With the advent of globalization, the Internet, and more recently, the proliferation of mobile technology into every aspect of our lives, there has been a remarkable shift in the world of retail from a product-centric to customer-centric model. Whereas retailers once purchased merchandise largely based on the gut instinct of trend-savvy buyers and the push of whatever manufacturers tried to sell them, nowadays, they need to take a much more customer-focused and data-centered approach. Customers are in control, and retailers who fail to accurately predict demand, buying and allocating just the right stock to just the right stores at the are doomed to fail.
What is Lean Retail?
In his book, Lean Retail & Wholesale, professor and author Paul Myerson defines the shift towards lean retail as a dramatic change in the way products are ordered and distributed that is far more data-centric and focused on understanding and meeting customer demand.

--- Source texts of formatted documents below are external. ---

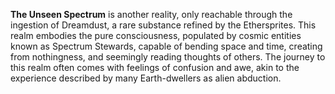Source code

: **The Unseen Spectrum** is another reality, only reachable through the ingestion of Dreamdust, a rare substance refined by the Ethersprites. This realm embodies the pure consciousness, populated by cosmic entities known as Spectrum Stewards, capable of bending space and time, creating from nothingness, and seemingly reading thoughts of others. The journey to this realm often comes with feelings of confusion and awe, akin to the experience described by many Earth-dwellers as alien abduction.
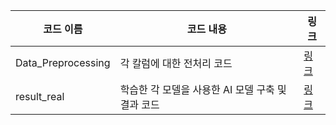 | 코드 이름  | 코드 내용  |  링크  |
|---|---|---|
| Data_Preprocessing  | 각 칼럼에 대한 전처리 코드  | [링크](https://github.com/DataResolvere/Project/blob/main/Hana_first_Project/Data_Preprocessing.ipynb) |
| result_real | 학습한 각 모델을 사용한 AI 모델 구축 및 결과 코드  | [링크](https://github.com/DataResolvere/Project/blob/main/Hana_first_Project/result_real.ipynb) |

The impact of lean retail practices can be felt throughout the supply chain. Examples include:
- Using sophisticated forecasting and replenishment algorithms to buy and allocate just the right quantity of merchandise and avoid keeping extra stock on the shelves. Intelligent demand management software is the key technology enabler of lean retail merchandise management.

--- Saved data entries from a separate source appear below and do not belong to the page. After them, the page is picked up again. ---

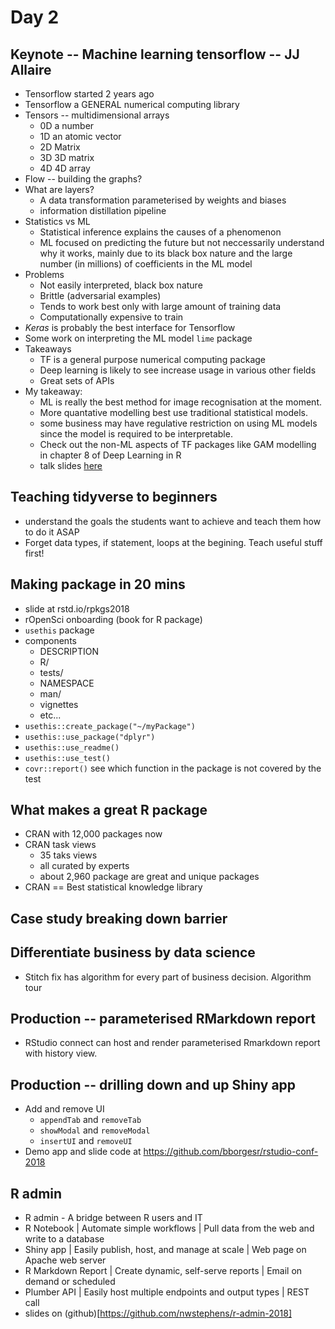 # Day 2

## Keynote -- Machine learning tensorflow -- JJ Allaire

* Tensorflow started 2 years ago
* Tensorflow a GENERAL numerical computing library
* Tensors -- multidimensional arrays
    - 0D a number
    - 1D an atomic vector
    - 2D Matrix
    - 3D 3D matrix
    - 4D 4D array
* Flow -- building the graphs?
* What are layers?
    - A data transformation parameterised by weights and biases
    - information distillation pipeline
* Statistics vs ML
    - Statistical inference explains the causes of a phenomenon
    - ML focused on predicting the future but not neccessarily understand why it works, mainly due to its black box nature and the large number (in millions) of coefficients in the ML model
* Problems
    - Not easily interpreted, black box nature
    - Brittle (adversarial examples)
    - Tends to work best only with large amount of training data
    - Computationally expensive to train
* _Keras_ is probably the best interface for Tensorflow
* Some work on interpreting the ML model `lime` package
* Takeaways
    - TF is a general purpose numerical computing package
    - Deep learning is likely to see increase usage in various other fields
    - Great sets of APIs
* My takeaway: 
    - ML is really the best method for image recognisation at the moment. 
    - More quantative modelling best use traditional statistical models.
    - some business may have regulative restriction on using ML models since the model is required to be interpretable.
    - Check out the non-ML aspects of TF packages like GAM modelling in chapter 8 of Deep Learning in R
    - talk slides [here](rstd.io/ml-with-tensorflow-and-r/)

## Teaching tidyverse to beginners

* understand the goals the students want to achieve and teach them how to do it ASAP
* Forget data types, if statement, loops at the begining. Teach useful stuff first!

## Making package in 20 mins

* slide at rstd.io/rpkgs2018
* rOpenSci onboarding (book for R package)
* `usethis` package
* components
    - DESCRIPTION
    - R/
    - tests/
    - NAMESPACE
    - man/
    - vignettes
    - etc...
* `usethis::create_package("~/myPackage")`
* `usethis::use_package("dplyr")`
* `usethis::use_readme()`
* `usethis::use_test()`
* `covr::report()` see which function in the package is not covered by the test

## What makes a great R package

* CRAN with 12,000 packages now
* CRAN task views
    - 35 taks views
    - all curated by experts
    - about 2,960 package are great and unique packages
* CRAN == Best statistical knowledge library

## Case study breaking down barrier

## Differentiate business by data science

* Stitch fix has algorithm for every part of business decision. Algorithm tour

## Production -- parameterised RMarkdown report

* RStudio connect can host and render parameterised Rmarkdown report with history view.

## Production -- drilling down and up Shiny app

* Add and remove UI
    - `appendTab` and `removeTab`
    - `showModal` and `removeModal`
    - `insertUI` and `removeUI`
* Demo app and slide code at https://github.com/bborgesr/rstudio-conf-2018

## R admin

* R admin - A bridge between R users and IT
* R Notebook | Automate simple workflows | Pull data from the web and write to a database
* Shiny app | Easily publish, host, and manage at scale | Web page on Apache web server
* R Markdown Report | Create dynamic, self-serve reports | Email on demand or scheduled
* Plumber API | Easily host multiple endpoints and output types | REST call
* slides on (github)[https://github.com/nwstephens/r-admin-2018]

- Finding ways to limit the handling of merchandise, including using cross-dock techniques in warehouses and “door-to-floor” methods in stores, where the merchandise gets where it is needed without ever sitting in storage.

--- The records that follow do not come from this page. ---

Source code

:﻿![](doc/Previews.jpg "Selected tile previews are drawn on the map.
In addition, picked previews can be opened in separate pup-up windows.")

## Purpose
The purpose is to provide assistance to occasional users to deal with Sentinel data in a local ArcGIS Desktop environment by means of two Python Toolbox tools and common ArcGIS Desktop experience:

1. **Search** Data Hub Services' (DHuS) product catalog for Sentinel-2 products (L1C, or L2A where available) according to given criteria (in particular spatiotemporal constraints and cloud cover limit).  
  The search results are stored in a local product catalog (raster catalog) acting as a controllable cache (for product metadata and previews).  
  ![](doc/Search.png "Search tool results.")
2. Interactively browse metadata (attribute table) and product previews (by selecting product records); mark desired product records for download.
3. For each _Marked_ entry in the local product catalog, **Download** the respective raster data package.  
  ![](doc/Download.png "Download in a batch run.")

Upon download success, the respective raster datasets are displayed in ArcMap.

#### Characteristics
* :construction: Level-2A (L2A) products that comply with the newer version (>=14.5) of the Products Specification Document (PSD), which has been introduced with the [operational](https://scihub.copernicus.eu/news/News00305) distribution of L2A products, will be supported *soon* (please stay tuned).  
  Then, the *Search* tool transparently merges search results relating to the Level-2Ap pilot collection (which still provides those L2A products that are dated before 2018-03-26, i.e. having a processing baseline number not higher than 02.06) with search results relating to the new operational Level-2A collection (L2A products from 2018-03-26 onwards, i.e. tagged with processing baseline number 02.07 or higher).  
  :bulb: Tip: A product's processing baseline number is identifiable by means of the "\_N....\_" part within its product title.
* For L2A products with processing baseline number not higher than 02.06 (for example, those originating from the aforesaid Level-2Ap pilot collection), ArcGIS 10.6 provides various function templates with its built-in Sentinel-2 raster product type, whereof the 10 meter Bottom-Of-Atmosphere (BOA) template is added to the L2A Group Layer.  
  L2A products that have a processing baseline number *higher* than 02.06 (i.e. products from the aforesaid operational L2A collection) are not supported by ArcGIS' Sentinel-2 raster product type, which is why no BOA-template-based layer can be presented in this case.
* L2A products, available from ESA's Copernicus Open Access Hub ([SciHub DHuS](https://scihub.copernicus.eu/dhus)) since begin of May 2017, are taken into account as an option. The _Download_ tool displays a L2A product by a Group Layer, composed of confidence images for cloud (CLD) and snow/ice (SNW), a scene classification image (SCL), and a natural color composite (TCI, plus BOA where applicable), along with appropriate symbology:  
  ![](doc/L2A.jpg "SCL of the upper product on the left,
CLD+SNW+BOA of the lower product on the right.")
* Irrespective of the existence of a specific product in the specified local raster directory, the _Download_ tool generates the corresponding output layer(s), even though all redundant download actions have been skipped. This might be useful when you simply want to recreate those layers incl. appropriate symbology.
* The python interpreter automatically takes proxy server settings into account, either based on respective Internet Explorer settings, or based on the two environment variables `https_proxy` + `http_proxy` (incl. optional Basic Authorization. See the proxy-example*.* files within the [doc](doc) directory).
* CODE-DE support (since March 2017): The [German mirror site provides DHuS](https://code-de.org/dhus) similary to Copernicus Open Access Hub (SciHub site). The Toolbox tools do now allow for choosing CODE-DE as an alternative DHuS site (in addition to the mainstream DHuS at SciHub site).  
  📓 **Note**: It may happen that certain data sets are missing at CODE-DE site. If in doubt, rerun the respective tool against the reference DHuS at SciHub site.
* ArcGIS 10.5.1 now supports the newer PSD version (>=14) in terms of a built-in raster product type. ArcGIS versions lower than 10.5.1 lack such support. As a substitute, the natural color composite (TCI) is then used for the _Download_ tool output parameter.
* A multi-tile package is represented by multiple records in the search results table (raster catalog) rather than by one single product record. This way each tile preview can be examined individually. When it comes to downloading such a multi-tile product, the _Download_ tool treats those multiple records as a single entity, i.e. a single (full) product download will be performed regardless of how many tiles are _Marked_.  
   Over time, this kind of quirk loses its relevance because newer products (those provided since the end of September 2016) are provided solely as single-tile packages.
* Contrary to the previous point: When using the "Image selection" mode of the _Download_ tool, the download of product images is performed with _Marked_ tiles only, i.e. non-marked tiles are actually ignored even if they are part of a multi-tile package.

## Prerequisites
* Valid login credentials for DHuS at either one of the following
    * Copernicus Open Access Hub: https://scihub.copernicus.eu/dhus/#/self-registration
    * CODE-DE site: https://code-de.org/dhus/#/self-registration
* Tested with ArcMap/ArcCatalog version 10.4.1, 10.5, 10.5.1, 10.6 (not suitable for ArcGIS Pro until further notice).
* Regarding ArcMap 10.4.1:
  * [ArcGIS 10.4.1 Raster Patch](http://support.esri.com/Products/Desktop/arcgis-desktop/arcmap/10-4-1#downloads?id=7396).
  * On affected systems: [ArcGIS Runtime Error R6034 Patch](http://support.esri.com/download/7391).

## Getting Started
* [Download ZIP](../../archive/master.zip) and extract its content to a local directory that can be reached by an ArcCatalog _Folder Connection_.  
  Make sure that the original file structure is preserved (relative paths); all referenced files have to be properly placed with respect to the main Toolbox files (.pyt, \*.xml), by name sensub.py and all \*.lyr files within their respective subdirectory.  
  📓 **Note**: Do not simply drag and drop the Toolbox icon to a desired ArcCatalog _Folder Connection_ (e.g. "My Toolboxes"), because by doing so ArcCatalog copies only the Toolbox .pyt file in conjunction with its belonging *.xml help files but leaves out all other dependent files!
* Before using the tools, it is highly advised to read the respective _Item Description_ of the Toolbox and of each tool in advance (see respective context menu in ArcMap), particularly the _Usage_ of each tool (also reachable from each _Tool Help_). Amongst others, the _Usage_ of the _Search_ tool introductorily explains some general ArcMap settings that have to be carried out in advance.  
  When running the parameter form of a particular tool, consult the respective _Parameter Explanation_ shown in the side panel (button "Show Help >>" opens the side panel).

- Fulfilling customer orders in the most optimal way possible for both the customer and retailer, keeping costs low while still meeting customer expectations for speed and quality of service. This may include in-store pickup of online orders (also called click-and-collect, or BOPIS), or shipping from stores. Modern order management systems can help retailers automate the process of selecting the optimal fulfillment location based on pre-defined criteria.
- Using visual merchandising techniques that accommodate the demand for products with minimal handling. In some stores, like warehouse clubs or other large format locations, this may mean dropping a full pallet of stock for a high volume seller instead of hand stocking the item on shelves or pegs. It also means making room to keep enough stock on the selling floor so that fast sellers don’t need to be replenished too frequently. This may mean giving the item more room in its “home” location, or adding additional locations, for instance, at the end of an aisle, or near the checkout.
Why is Lean Retail So Important?
Lean retailing techniques are all about reducing waste and growing the bottom line. Retailers are losing $1.75 trillion a year in overstocks, out-of-stocks, and returns, much of which is entirely preventable with a lean retail approach.
Inventory is retailers’ greatest asset AND liability. Nearly all of most retailers’ capital is tied up in their inventory, so it’s crucial to make sure that every item counts. Keeping a close watch on metrics like GMROI (gross margin return on investment), WHO (weeks on hand), stock turnover rate, full price sell-through rate, and many others is highly advisable to maintain overall business health.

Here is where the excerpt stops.